Plans for BC’s future

With college campuses across the northwest implementing different campus designs in order to sustain and promote student diversity, Bellevue College is considering projects to help include students from different communities on campus.

One of the more prominent designs is the college dormitories that are set to be built and be in use by 2018. BC’s Vice President of Administrative Services Ray White calls it student housing rather than dormitories, because, “it conjures up rooms with the showers down the hall with two or three people in bunks.”

White explained that due to cultural reasons, in each four-person unit, each student will have their own bedroom. On top of that, each unit will be equipped with a kitchen.
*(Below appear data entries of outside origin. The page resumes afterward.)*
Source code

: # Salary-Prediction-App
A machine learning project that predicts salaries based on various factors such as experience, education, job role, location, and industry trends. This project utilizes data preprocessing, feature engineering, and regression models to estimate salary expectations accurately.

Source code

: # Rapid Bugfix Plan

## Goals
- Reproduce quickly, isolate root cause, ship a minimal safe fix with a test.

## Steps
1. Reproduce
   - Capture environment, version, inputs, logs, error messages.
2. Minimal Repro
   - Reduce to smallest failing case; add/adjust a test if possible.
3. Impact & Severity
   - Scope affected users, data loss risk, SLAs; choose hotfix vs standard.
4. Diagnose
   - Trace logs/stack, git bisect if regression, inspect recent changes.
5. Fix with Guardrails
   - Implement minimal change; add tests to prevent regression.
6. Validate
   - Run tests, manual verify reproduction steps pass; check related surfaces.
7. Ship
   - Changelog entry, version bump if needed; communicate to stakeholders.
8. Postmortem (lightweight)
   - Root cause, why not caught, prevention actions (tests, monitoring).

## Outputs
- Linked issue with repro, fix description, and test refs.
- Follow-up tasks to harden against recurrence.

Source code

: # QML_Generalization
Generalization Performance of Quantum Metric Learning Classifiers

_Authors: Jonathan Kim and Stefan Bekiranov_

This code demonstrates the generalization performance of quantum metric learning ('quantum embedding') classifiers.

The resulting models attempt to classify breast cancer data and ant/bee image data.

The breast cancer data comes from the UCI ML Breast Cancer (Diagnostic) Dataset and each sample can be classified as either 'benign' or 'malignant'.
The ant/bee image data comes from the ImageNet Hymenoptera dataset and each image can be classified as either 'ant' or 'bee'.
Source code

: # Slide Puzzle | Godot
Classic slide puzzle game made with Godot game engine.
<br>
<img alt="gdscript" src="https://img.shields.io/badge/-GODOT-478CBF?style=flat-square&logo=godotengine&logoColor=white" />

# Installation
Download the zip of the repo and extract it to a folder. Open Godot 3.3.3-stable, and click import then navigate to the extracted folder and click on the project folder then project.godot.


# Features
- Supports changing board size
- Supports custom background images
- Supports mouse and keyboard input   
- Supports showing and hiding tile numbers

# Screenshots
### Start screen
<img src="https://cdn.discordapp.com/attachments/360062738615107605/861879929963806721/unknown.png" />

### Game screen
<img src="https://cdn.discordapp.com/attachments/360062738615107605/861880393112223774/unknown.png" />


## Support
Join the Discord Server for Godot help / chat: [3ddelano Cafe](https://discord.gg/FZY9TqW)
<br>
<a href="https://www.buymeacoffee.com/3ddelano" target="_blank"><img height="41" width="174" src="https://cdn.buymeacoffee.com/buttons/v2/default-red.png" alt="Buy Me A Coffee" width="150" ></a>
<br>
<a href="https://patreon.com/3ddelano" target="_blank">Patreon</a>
In terms of rent, the plan is to price the student housing competitively with other student housing in the area, such as University of Washington or Seattle University’s dormitories.

According to White, “that strategy doesn’t reach some really needy students,” and in order to accommodate students with financial need, BC plans on using the profits from student housing to create a “scholarship fund for housing for students who really need it.”

Dexter Johnson, executive director of campus operations at BC, explained that the student housing will be built on Kelsey Creek Road on the north side of campus. “The bus routes that run there will most likely be redirected to Coal Creek Road on the other side of campus,” Johnson noted.

Another focus on campus is to build more common spaces, according to White.

Some of the common spaces around campus include the library, the student lounge in L100, the tutoring center and the ends of the hallways on each floor of the R building. Each one is different and is designed to be a comfortable environment for all students to study in. “Students have different ideas about what can be a comfortable space and how they want to engage,” said White.

He believes these common spaces will be powerful learning spaces, explaining that being in class only teaches part of what any given student needs to understand the material.

BC also plans to put more focus on is inclusiveness in the admissions and advising offices in the B building on campus, as it is generally the first place a student will go on campus. White plans to renovate the current system for financial aid and admissions for it to become “a more welcoming, easier method or layout for students that won’t make them feel intimidated by the process.”

Currently, the plan is to do some preliminary modeling in that area of the B building, but eventually putting up a whole new building for the student services. This change “would be a big step forward,” remarked White.